My favorite English term for an environmentalist is, without doubt, treehugger. It sounds warm and cozy. Being slightly pejorative, it is also a warning against arrogance, that occupational hazard of all activists. This combination is hard to beat!

Given the existence of this excellent word, I decided to do some background research to find out how it came into being. AlterNet offers a fascinating article on the topic. And so I present to you, the original treehuggers:

“The first tree huggers were 294 men and 69 women belonging to the Bishnois branch of Hinduism, who, in 1730,  died while trying to protect the trees in their village from being turned into the raw material for building a palace. They literally clung to the trees, while being slaughtered by the foresters. But their action led to a royal decree prohibiting the cutting of trees in any Bishnoi village. And now those villages are virtual wooded oases amidst an otherwise desert landscape.”

Yet another innovation from India.

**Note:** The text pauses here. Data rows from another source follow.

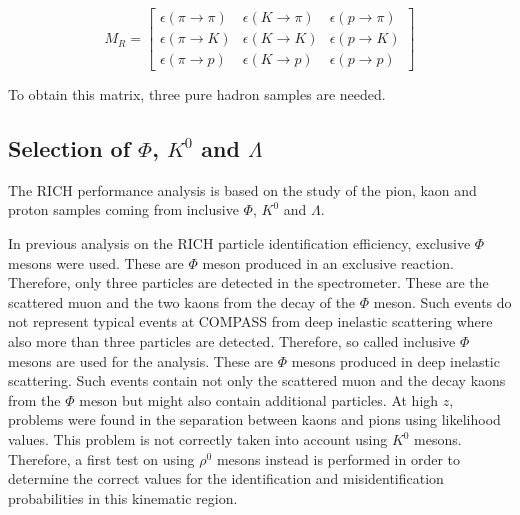 \begin{equation}
  M_R
  =
  \begin{bmatrix}
  \epsilon(\pi \rightarrow \pi) & \epsilon(K \rightarrow \pi) & \epsilon(p \rightarrow \pi)\\
  \epsilon(\pi \rightarrow K) & \epsilon(K \rightarrow K) & \epsilon(p \rightarrow K) \\
  \epsilon(\pi \rightarrow p) & \epsilon(K \rightarrow p) & \epsilon(p \rightarrow p)
  \end{bmatrix}
\end{equation}

To obtain this matrix, three pure hadron samples are needed.

\subsection{Selection of $\Phi$, $K^0$ and $\Lambda$}

The RICH performance analysis is based on the study of the pion, kaon and proton samples coming from inclusive $\Phi$, $K^0$ and $\Lambda$.

In previous analysis on the RICH particle identification efficiency, exclusive $\Phi$ mesons were used. These are $\Phi$ meson produced in an exclusive reaction.
Therefore, only three particles are detected in the spectrometer. These are the scattered muon and the two kaons from the decay of the $\Phi$ meson. Such events do not represent typical events at COMPASS from deep inelastic scattering where also more than three particles are detected. Therefore, so called inclusive $\Phi$ mesons are used for the analysis. These are $\Phi$ mesons produced in deep inelastic scattering. Such events contain not only the scattered muon and the decay kaons from the $\Phi$ meson but might also contain additional particles. At high $z$, problems were found in the separation between kaons and pions using likelihood values\cite{}. This problem is not correctly taken into account using $K^0$ mesons. Therefore, a first test on using $\rho^0$ mesons instead is performed in order to determine the correct values for the identification and misidentification probabilities in this kinematic region.

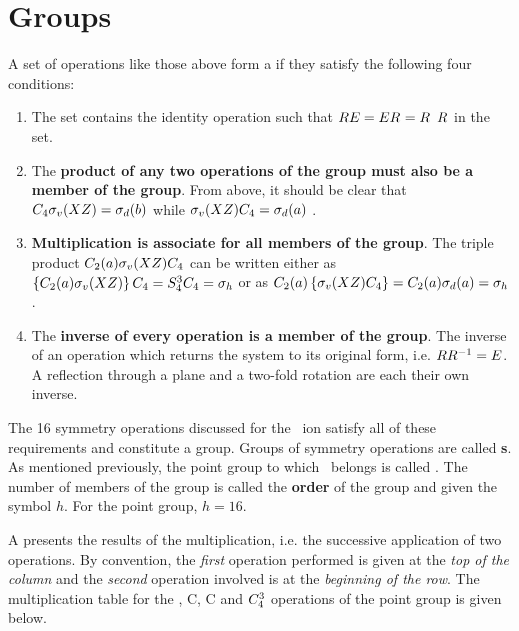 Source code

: \section{Groups}

A set of operations like those above form a  if they satisfy the following four conditions:

\begin{enumerate}
    \item The set contains the identity operation  such that $\symop{RE} = \symop{ER} = \symop{R}$ \forall $\symop{R}$ in the set.
    \item The \textbf{product of any two operations of the group must also be a member of the group}. From above, it should be clear that $\symop[4]C \symop[v]{\sigma} (XZ) = \symop[d]{\sigma} (b)$ while $\symop[v]{\sigma} (XZ)\symop[4]C = \symop[d]{\sigma} (a)$ .
    \item \textbf{Multiplication is associate for all members of the group}. The triple product $\symop[2]C (a) \symop[v]{\sigma} (XZ) \symop[4]C$ can be written either as $\left\{\symop[2]C (a) \symop[v]{\sigma} (XZ)\right\}\symop[4]C = \symop[4]S^3\symop[4]C = \symop[h]{\sigma}$ or as $\symop[2]C (a) \left\{\symop[v]{\sigma} (XZ) \symop[4]C\right\} = \symop[2]C (a) \symop[d]{\sigma} (a) = \symop[h]{\sigma}$.
    \item The \textbf{inverse of every operation is a member of the group}. The inverse of an operation which returns the system to its original form, i.e. $\symop{RR^{-1}} = \symop{E}$. A reflection through a plane and a two-fold rotation are each their own inverse.
\end{enumerate}

The 16 symmetry operations discussed for the \ptcl\ ion satisfy all of these requirements and constitute a group.
Groups of symmetry operations are called \textbf s.
As mentioned previously, the point group to which \ptcl\ belongs is called .
The number of members of the group is called the \textbf{order} of the group and given the symbol $h$. For the  point group, $h=16$.

A  presents the results of the multiplication, i.e. the successive application of two operations.
By convention, the \emph{first} operation performed is given at the \emph{top of the column} and the \emph{second} operation involved is at the \emph{beginning of the row}.
The multiplication table for the , \symop[4]C, \symop[2]C and $\symop[4]C^3$ operations of the  point group is given below.

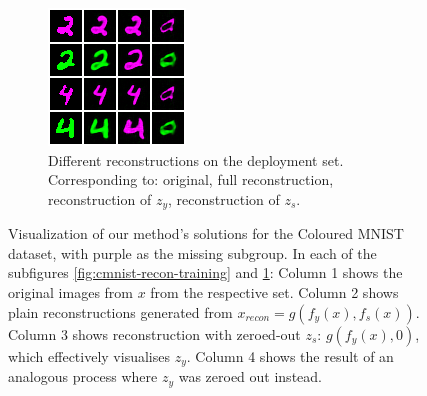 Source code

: \begin{figure}[tb]
\begin{subfigure}[b]{0.39\textwidth}
    \includegraphics[width=\textwidth]{example_images/fresh-dawn-2179_context_reconstructions_9900.png}
    \caption{
    Different reconstructions on the deployment set.
    Corresponding to: original, full reconstruction, reconstruction of $z_y$, reconstruction of $z_s$.
    }%
    \label{fig:cmnist-recon-deployment}
  \end{subfigure}
  \caption{
   Visualization of our method's solutions for the Coloured MNIST dataset, with {\color{purple}purple} as the missing subgroup.
   In each of the subfigures \ref{fig:cmnist-recon-training} and \ref{fig:cmnist-recon-deployment}:
   Column 1 shows the original images from $x$ from the respective set.
   Column 2 shows plain reconstructions generated from $x_\textit{recon}=g(f_y(x), f_s(x))$.
   Column 3 shows reconstruction with zeroed-out $z_s$: $g(f_y(x), 0)$, which effectively visualises $z_y$.
   Column 4 shows the result of an analogous process where $z_y$ was zeroed out instead.
  }%
  \label{fig:cmnist-recon}
\end{figure}

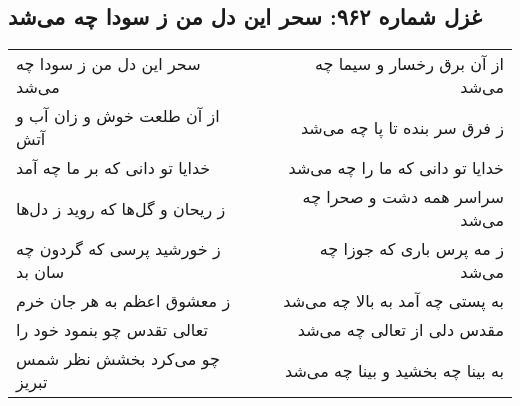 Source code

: \begin{center}
\section*{غزل شماره ۹۶۲: سحر این دل من ز سودا چه می‌شد}
\label{sec:0962}
\begin{longtable}{l p{0.5cm} r}
سحر این دل من ز سودا چه می‌شد
&&
از آن برق رخسار و سیما چه می‌شد
\\
از آن طلعت خوش و زان آب و آتش
&&
ز فرق سر بنده تا پا چه می‌شد
\\
خدایا تو دانی که بر ما چه آمد
&&
خدایا تو دانی که ما را چه می‌شد
\\
ز ریحان و گل‌ها که روید ز دل‌ها
&&
سراسر همه دشت و صحرا چه می‌شد
\\
ز خورشید پرسی که گردون چه سان بد
&&
ز مه پرس باری که جوزا چه می‌شد
\\
ز معشوق اعظم به هر جان خرم
&&
به پستی چه آمد به بالا چه می‌شد
\\
تعالی تقدس چو بنمود خود را
&&
مقدس دلی از تعالی چه می‌شد
\\
چو می‌کرد بخشش نظر شمس تبریز
&&
به بینا چه بخشید و بینا چه می‌شد
\\
\end{longtable}
\end{center}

The term was popularized by the Chipko Andolan in the 1970s in the Himalayas:

“Not only that, the Bishnois inspired the Chipko movement (which means “to cling”) that started in the 1970s, when a group of peasant women in Northeast India threw their arms around trees designated to be cut down. Within a few years, this tactic, also known as tree satyagraha, had spread across India, ultimately forcing reforms in forestry and a moratorium on tree felling in Himalayan regions.”